主にはまだ現代の文字は読めないと言ってはいるが、付喪神となり人の血と肉を得てもう十年。自分を現世に呼び出した初々しい青年が草臥れた男に変わる程度の時間を、意味なく消費していたわけではない。
読めないふりをしながら、ただもの珍しそうに眺めている風を装って焚火にくべた依頼書は果たして何枚あっただろうか。応えは任意と嘯きながら、人の好さと気の優しさを利用する魂胆がみえみえの、反吐が出そうな謀だ。また今回も面倒なものを押し付けてきやがった。
同田貫の動きも政府はわかっていたのだろう、ついに近侍を通さず直に審神者へと依頼書を送り付けてきた。これはもう、無礼討ちで良いだろう。次来たら袈裟懸けに斬り倒す。

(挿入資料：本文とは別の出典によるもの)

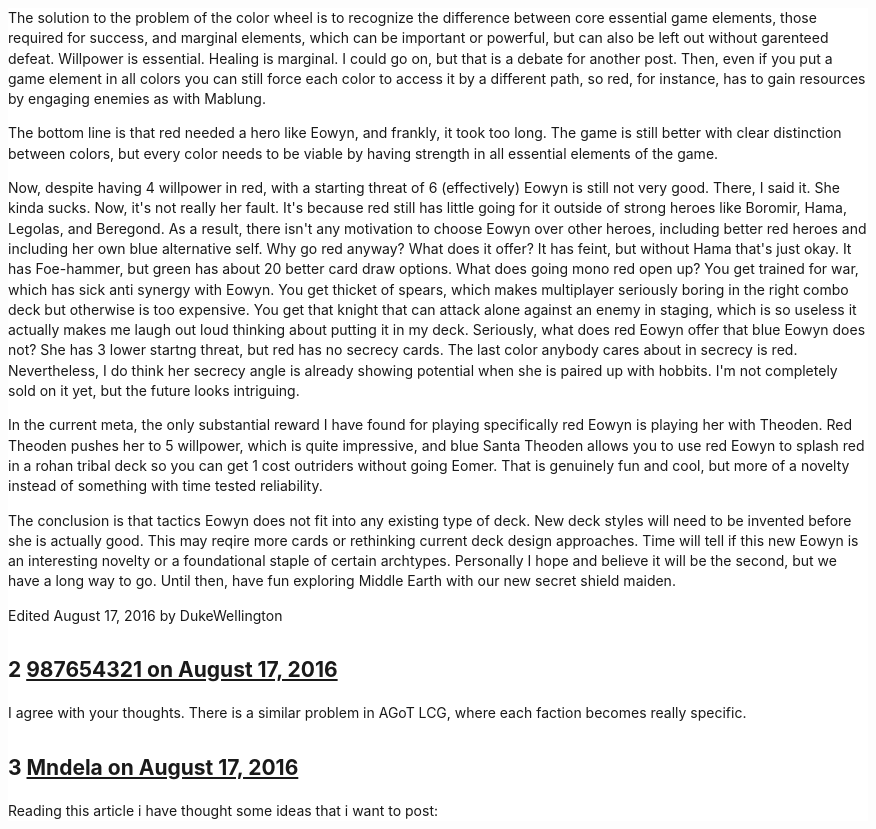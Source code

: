 The solution to the problem of the color wheel is to recognize the difference between core essential game elements, those required for success, and marginal elements, which can be important or powerful, but can also be left out without garenteed defeat. Willpower is essential. Healing is marginal. I could go on, but that is a debate for another post. Then, even if you put a game element in all colors you can still force each color to access it by a different path, so red, for instance, has to gain resources by engaging enemies as with Mablung.

The bottom line is that red needed a hero like Eowyn, and frankly, it took too long. The game is still better with clear distinction between colors, but every color needs to be viable by having strength in all essential elements of the game.

Now, despite having 4 willpower in red, with a starting threat of 6 (effectively) Eowyn is still not very good. There, I said it. She kinda sucks. Now, it's not really her fault. It's because red still has little going for it outside of strong heroes like Boromir, Hama, Legolas, and Beregond. As a result, there isn't any motivation to choose Eowyn over other heroes, including better red heroes and including her own blue alternative self. Why go red anyway? What does it offer? It has feint, but without Hama that's just okay. It has Foe-hammer, but green has about 20 better card draw options. What does going mono red open up? You get trained for war, which has sick anti synergy with Eowyn. You get thicket of spears, which makes multiplayer seriously boring in the right combo deck but otherwise is too expensive. You get that knight that can attack alone against an enemy in staging, which is so useless it actually makes me laugh out loud thinking about putting it in my deck. Seriously, what does red Eowyn offer that blue Eowyn does not? She has 3 lower startng threat, but red has no secrecy cards. The last color anybody cares about in secrecy is red. Nevertheless, I do think her secrecy angle is already showing potential when she is paired up with hobbits. I'm not completely sold on it yet, but the future looks intriguing.

In the current meta, the only substantial reward I have found for playing specifically red Eowyn is playing her with Theoden. Red Theoden pushes her to 5 willpower, which is quite impressive, and blue Santa Theoden allows you to use red Eowyn to splash red in a rohan tribal deck so you can get 1 cost outriders without going Eomer. That is genuinely fun and cool, but more of a novelty instead of something with time tested reliability.

The conclusion is that tactics Eowyn does not fit into any existing type of deck. New deck styles will need to be invented before she is actually good. This may reqire more cards or rethinking current deck design approaches. Time will tell if this new Eowyn is an interesting novelty or a foundational staple of certain archtypes. Personally I hope and believe it will be the second, but we have a long way to go. Until then, have fun exploring Middle Earth with our new secret shield maiden.

Edited August 17, 2016 by DukeWellington

## 2 [987654321 on August 17, 2016](https://community.fantasyflightgames.com/topic/227890-thoughts-on-tactics-eowyn/?do=findComment&comment=2370021)

I agree with your thoughts. There is a similar problem in AGoT LCG, where each faction becomes really specific.

## 3 [Mndela on August 17, 2016](https://community.fantasyflightgames.com/topic/227890-thoughts-on-tactics-eowyn/?do=findComment&comment=2370051)

Reading this article i have thought some ideas that i want to post:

―――刀剣男士は古き刀に宿る神であるため、己を生み出した審神者を主とし、他の者には従おうとはしない。政府の者であろうとも、無意識で人間は格下の存在だと割り切っている。その人間という枠の中で唯一、主だけが特別なのだ。
問題のあった審神者の霊力で創られた、禄でもない環境にいた奴を、勿体ないから引き取れ?冗談を言うな。審神者の霊力は根本に影響する。頭の可笑しいやつは頭の可笑しいモンしか創れねえ。それで?万が一、億が一、我等が主が穢れを受けたらどうしてくれる。

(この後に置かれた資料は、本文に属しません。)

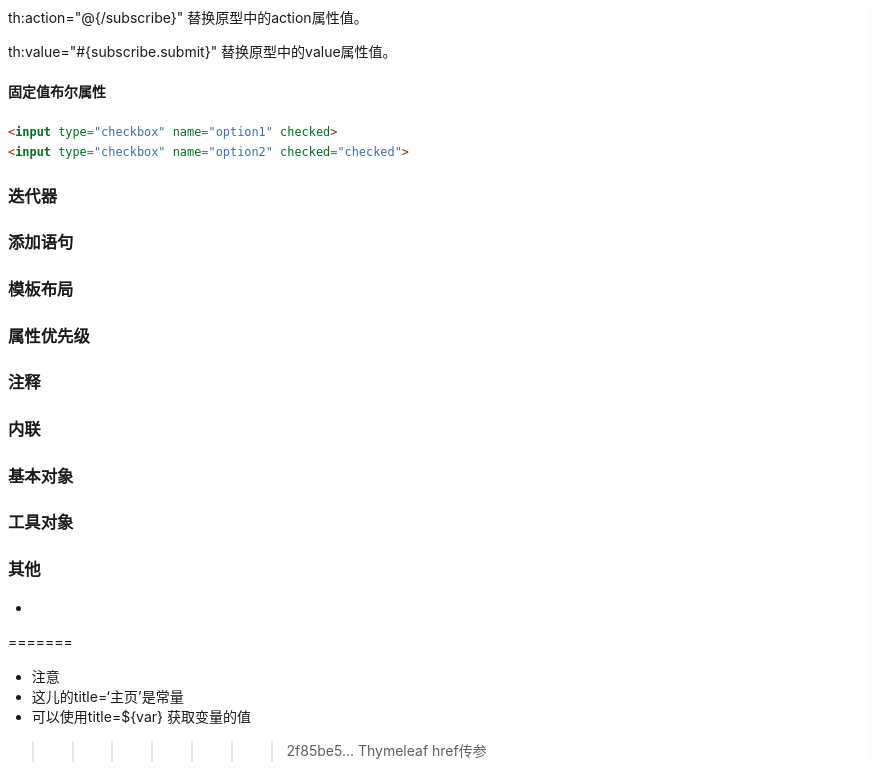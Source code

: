 th:action="@{/subscribe}" 替换原型中的action属性值。

th:value="#{subscribe.submit}" 替换原型中的value属性值。

#### 固定值布尔属性

```html
<input type="checkbox" name="option1" checked>
<input type="checkbox" name="option2" checked="checked">
```

 

### 迭代器

### 添加语句

### 模板布局

### 属性优先级

### 注释

### 内联

### 基本对象

### 工具对象

### 其他



* 
=======
* 注意
* 这儿的title=‘主页’是常量
* 可以使用title=${var} 获取变量的值
>>>>>>> 2f85be5... Thymeleaf href传参
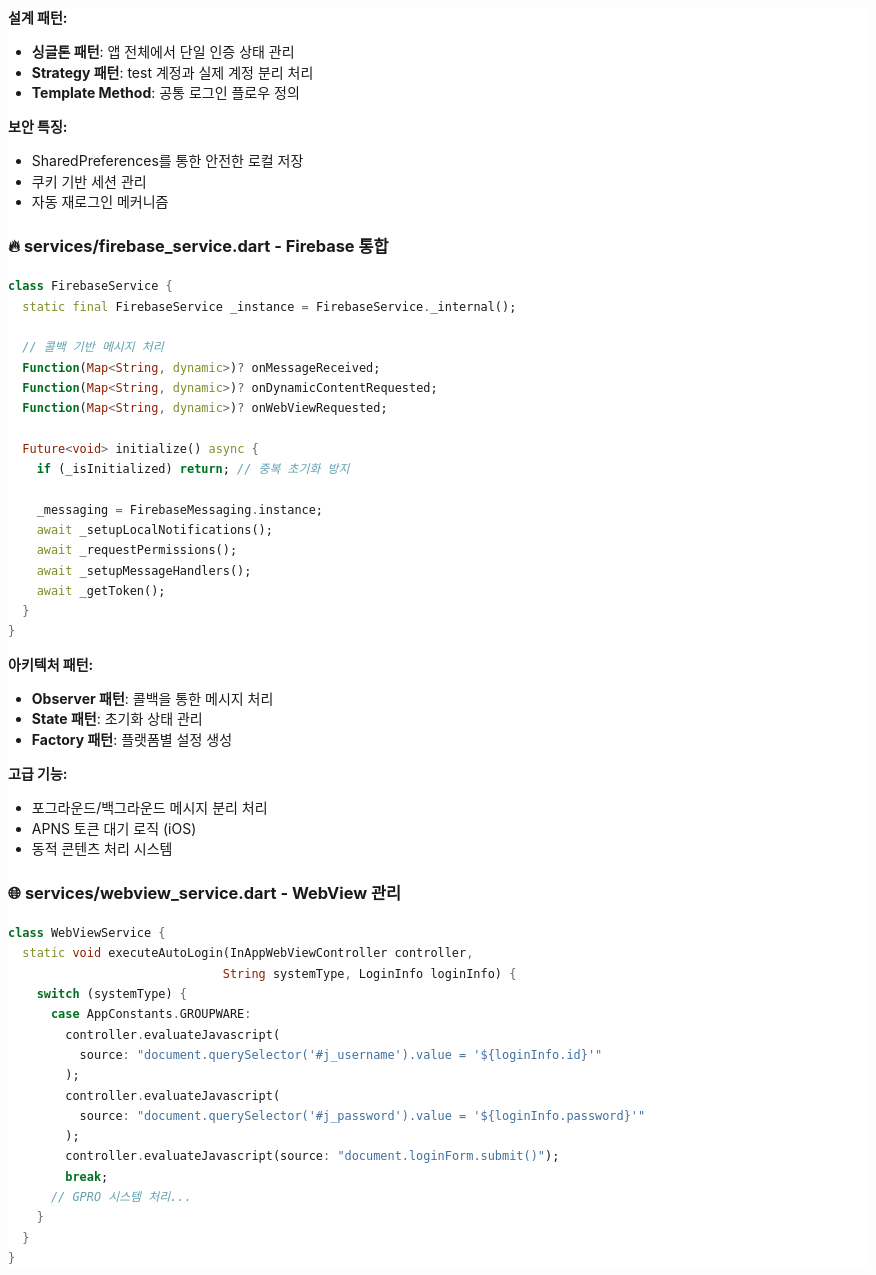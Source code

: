 **설계 패턴:**
- **싱글톤 패턴**: 앱 전체에서 단일 인증 상태 관리
- **Strategy 패턴**: test 계정과 실제 계정 분리 처리
- **Template Method**: 공통 로그인 플로우 정의

**보안 특징:**
- SharedPreferences를 통한 안전한 로컬 저장
- 쿠키 기반 세션 관리
- 자동 재로그인 메커니즘

### 🔥 services/firebase_service.dart - Firebase 통합

```dart
class FirebaseService {
  static final FirebaseService _instance = FirebaseService._internal();
  
  // 콜백 기반 메시지 처리
  Function(Map<String, dynamic>)? onMessageReceived;
  Function(Map<String, dynamic>)? onDynamicContentRequested;
  Function(Map<String, dynamic>)? onWebViewRequested;
  
  Future<void> initialize() async {
    if (_isInitialized) return; // 중복 초기화 방지
    
    _messaging = FirebaseMessaging.instance;
    await _setupLocalNotifications();
    await _requestPermissions();
    await _setupMessageHandlers();
    await _getToken();
  }
}
```

**아키텍처 패턴:**
- **Observer 패턴**: 콜백을 통한 메시지 처리
- **State 패턴**: 초기화 상태 관리
- **Factory 패턴**: 플랫폼별 설정 생성

**고급 기능:**
- 포그라운드/백그라운드 메시지 분리 처리
- APNS 토큰 대기 로직 (iOS)
- 동적 콘텐츠 처리 시스템

### 🌐 services/webview_service.dart - WebView 관리

```dart
class WebViewService {
  static void executeAutoLogin(InAppWebViewController controller, 
                              String systemType, LoginInfo loginInfo) {
    switch (systemType) {
      case AppConstants.GROUPWARE:
        controller.evaluateJavascript(
          source: "document.querySelector('#j_username').value = '${loginInfo.id}'"
        );
        controller.evaluateJavascript(
          source: "document.querySelector('#j_password').value = '${loginInfo.password}'"
        );
        controller.evaluateJavascript(source: "document.loginForm.submit()");
        break;
      // GPRO 시스템 처리...
    }
  }
}
```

腹の底から煮え立つような怒りが渦巻く。貴様らの首を何百集めようとも、他に替えられざる我が主を軽んじるこのような所業が―――。
「同田貫」
「…んだよ」
「あのさ、それ読めてるだろ?」
「さっぱり読めてねーよ。奇怪な記号だー皆目見当つかねーわ」
「嘘吐くにしても投げやりすぎるだろ?!」
「うるせえうるせえ」
「丸めんな!ってあああー!鼻かんだ!?なんで鼻かんだな今それで!」
「返す」
「原本あるからいらん!捨てろ!」
三日月宗近が送られてくるまであと数日。猶予は、ない。